Stored data →
--------

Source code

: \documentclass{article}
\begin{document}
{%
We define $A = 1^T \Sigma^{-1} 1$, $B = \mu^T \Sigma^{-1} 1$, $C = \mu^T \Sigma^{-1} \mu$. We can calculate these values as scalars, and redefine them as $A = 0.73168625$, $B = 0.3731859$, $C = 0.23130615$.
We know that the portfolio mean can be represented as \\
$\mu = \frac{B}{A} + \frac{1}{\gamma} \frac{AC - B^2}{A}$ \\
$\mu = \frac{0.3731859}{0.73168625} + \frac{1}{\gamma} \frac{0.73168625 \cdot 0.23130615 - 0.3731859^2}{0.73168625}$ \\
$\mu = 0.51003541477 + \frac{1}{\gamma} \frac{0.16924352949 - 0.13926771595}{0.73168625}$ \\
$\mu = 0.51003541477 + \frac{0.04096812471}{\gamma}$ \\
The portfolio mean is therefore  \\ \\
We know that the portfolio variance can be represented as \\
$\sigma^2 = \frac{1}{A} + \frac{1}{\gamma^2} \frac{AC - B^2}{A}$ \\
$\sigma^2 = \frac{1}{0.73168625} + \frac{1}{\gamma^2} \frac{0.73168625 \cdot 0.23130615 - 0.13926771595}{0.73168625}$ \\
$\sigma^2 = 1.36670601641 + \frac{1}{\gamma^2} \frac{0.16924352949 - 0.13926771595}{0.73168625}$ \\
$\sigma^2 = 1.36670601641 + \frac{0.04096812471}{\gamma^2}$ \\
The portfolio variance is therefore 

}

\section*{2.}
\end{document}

--------

The entries above must be returned in full, exactly as shown.

ANSWER FOR THIS EXERCISE →
Source code

: \documentclass{article}
\begin{document}
{%
We define $A = 1^T \Sigma^{-1} 1$, $B = \mu^T \Sigma^{-1} 1$, $C = \mu^T \Sigma^{-1} \mu$. We can calculate these values as scalars, and redefine them as $A = 0.73168625$, $B = 0.3731859$, $C = 0.23130615$.
We know that the portfolio mean can be represented as \\
$\mu = \frac{B}{A} + \frac{1}{\gamma} \frac{AC - B^2}{A}$ \\
$\mu = \frac{0.3731859}{0.73168625} + \frac{1}{\gamma} \frac{0.73168625 \cdot 0.23130615 - 0.3731859^2}{0.73168625}$ \\
$\mu = 0.51003541477 + \frac{1}{\gamma} \frac{0.16924352949 - 0.13926771595}{0.73168625}$ \\
$\mu = 0.51003541477 + \frac{0.04096812471}{\gamma}$ \\
The portfolio mean is therefore  \\ \\
We know that the portfolio variance can be represented as \\
$\sigma^2 = \frac{1}{A} + \frac{1}{\gamma^2} \frac{AC - B^2}{A}$ \\
$\sigma^2 = \frac{1}{0.73168625} + \frac{1}{\gamma^2} \frac{0.73168625 \cdot 0.23130615 - 0.13926771595}{0.73168625}$ \\
$\sigma^2 = 1.36670601641 + \frac{1}{\gamma^2} \frac{0.16924352949 - 0.13926771595}{0.73168625}$ \\
$\sigma^2 = 1.36670601641 + \frac{0.04096812471}{\gamma^2}$ \\
The portfolio variance is therefore 

}

\section*{2.}
\end{document}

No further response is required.